A major technological change is presently occurring in the lighting market. Semiconductor-based technologies like LED and OLED are opening up a world of new opportunities in fields such as efficiency and light quality. Since the last Light+Building, OSRAM has directly approached and communicated with customers and to date has already spent more than 50,000 days of consulting in retail, in addition to launching a roadshow that reached approximately 7,000 lighting designers, architects and electricians. The appearance at Light+Building 2012 will present the answers found by the company in reply to the insights gained during this time.
The economic answer:
Parathom Classic A75
The Parathom Classic A75 LED lamp offers customers energy savings of approximately 400 euros per lamp, when considering the entire service life. This lamp is the first LED-substitute for the 75W-light bulb available on the European market and can be used in standard E27-sockets. LED-retrofits – the name of which refers to the new source of light for the old socket – such as the Parathom Classic A75, offer simple access to LED technology for numerous customers. According to a study conducted by the management consulting firm McKinsey, the number of sold retrofits is expected to treble within the next five years and is anticipated to exceed the number of energy-saving lamps by the beginning of the next decade.
The flexible answer: Prevaled
The rapid pace of the LED age implies a great challenge for manufacturers of luminaires: the large leaps in performance made in the field of light diodes, as well as the concomitant technical changes have led to the current situation in which virtually every new generation of LED products calls for an entirely new luminaire design. A solution to this situation is offered by standardised LED-modules. LED-modules are units of numerous jointly connected LED. So as to ensure that these are universally applicable, 170 companies in the lighting branch have already joined forces in the so-called “Zhaga Consortium”. The consortium defines certain interface specifications for LED-modules as well as the corresponding electronics required (the control gear). Together these form what is called the “LED-Light-Engine”. In the course of this, mechanical, thermal, photometric and electrical interfaces are taken into account. With these defined parameters, the Zhaga-certified Light-Engines form the counterpart to the standardised lamps of the traditional world of light, such as light bulbs or fluorescent lamps. Specified basic data facilitates planning certainty for the manufacturers of luminaires, providing them with more flexibility, as they are now able to focus on their core business: the actual development of luminaires.
OSRAM will be presenting the first Zhaga-certified light engine at Light+Building 2012: the round LED-module Prevaled Core Z2 for spot- and downlights, which is approximately ten times more efficient than an incandescent lamp and provides performance levels of up to 108 lm/W. What is more, the rod-like LED-modules Prevaled Linear and Prevaled Linear Slim will also be introduced for use in offices, in addition to application in industrial buildings. Their LED-points of light are positioned so close together that the source of light radiated is particularly uniform and evenly distributed.

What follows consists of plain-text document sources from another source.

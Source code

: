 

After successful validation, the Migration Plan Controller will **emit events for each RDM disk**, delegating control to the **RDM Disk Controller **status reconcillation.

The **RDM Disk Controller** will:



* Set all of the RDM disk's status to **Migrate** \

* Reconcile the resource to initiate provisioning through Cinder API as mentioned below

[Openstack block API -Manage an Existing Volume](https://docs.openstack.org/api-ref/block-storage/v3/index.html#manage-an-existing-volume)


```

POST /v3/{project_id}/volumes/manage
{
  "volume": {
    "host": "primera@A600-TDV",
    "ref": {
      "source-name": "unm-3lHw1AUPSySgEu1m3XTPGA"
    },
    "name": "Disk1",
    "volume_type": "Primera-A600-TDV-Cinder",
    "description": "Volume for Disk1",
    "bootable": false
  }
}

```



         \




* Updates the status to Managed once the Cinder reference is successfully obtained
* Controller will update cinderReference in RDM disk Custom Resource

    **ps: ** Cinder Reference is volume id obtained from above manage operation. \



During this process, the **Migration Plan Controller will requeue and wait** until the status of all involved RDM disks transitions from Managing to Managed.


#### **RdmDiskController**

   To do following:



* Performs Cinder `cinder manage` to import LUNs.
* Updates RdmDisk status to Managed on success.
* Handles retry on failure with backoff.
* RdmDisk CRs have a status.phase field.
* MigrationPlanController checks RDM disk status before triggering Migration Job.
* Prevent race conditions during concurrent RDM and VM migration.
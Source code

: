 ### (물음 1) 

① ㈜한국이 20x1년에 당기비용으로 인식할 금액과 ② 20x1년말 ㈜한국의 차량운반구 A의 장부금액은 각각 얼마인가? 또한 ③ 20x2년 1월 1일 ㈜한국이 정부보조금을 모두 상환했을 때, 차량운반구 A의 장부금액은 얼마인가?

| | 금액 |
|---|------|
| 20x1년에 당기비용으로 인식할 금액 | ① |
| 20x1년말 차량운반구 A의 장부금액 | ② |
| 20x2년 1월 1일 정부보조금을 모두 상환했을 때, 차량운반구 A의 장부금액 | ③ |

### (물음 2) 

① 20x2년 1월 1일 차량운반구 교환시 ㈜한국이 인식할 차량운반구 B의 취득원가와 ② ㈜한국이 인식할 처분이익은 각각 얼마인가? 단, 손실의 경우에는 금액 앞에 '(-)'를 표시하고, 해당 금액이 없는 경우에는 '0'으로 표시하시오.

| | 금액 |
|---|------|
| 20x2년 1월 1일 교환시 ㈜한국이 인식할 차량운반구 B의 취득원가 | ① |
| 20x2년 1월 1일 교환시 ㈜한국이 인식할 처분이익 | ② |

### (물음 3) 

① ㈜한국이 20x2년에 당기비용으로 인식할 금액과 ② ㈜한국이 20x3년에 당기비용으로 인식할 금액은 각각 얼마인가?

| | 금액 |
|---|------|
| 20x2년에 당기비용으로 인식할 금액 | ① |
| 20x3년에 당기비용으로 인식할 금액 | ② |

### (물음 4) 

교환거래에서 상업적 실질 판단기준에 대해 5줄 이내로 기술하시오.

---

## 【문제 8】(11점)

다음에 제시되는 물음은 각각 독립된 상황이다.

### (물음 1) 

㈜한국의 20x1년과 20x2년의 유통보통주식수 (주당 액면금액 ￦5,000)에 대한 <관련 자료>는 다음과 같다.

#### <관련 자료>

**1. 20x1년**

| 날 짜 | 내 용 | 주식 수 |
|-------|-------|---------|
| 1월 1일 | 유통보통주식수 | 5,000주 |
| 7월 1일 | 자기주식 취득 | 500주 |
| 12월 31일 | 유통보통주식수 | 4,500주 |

The safe answer: Siteco Streetlight10
The advantages of LED-modules over the firmly fitted individual LED are also made apparent by the Siteco Streetlight10 LED street lighting series. By separating the luminaire and the module, modules for different purposes of use, such as zebra crossings and surface illumination, can be integrated into the same luminaire. This lowers manufacturing and developing costs and thus has a positive impact on the marketability of the product. Should the prerequisites change in the course of time, the luminaires can easily be retrofitted to different and more high-performance LED-modules, thanks to their modular construction. Hence, for municipalities and operators of outside facilities, Streetlight10 offers a highly adaptable, cost-efficient and future-oriented approach on the road to LED-street lighting.
The professional answer: Encelium lighting management systems
The OSRAM Encelium lighting management system, which will be introduced in Europe at Light+Building, demonstrates impressively how up to 75% of energy in offices, industrial buildings and functional buildings such as hospitals or other public buildings can be saved. This is made possible by combining six different strategies, all of which are aimed at saving energy. Building operators are able to steer and monitor the system worldwide via the Internet, using unique software with 3D images. What is more, office workers are able to adjust light levels at their individual workplaces. When used in connection with the latest generation of OSRAM electronic control gears (in accordance with the DALI standard), the Encelium system is able to record and depict the energy consumption of the lighting in real-time. The software identifies optimization potential, in addition to allowing pin-pointed intervention. The result: more cost-efficient and flexible electricity tariffs can be used. Furthermore, by applying a specific interface, Encelium can also be incorporated into the building management system.
The OSRAM booth at Light+Building is located in Hall 2.0.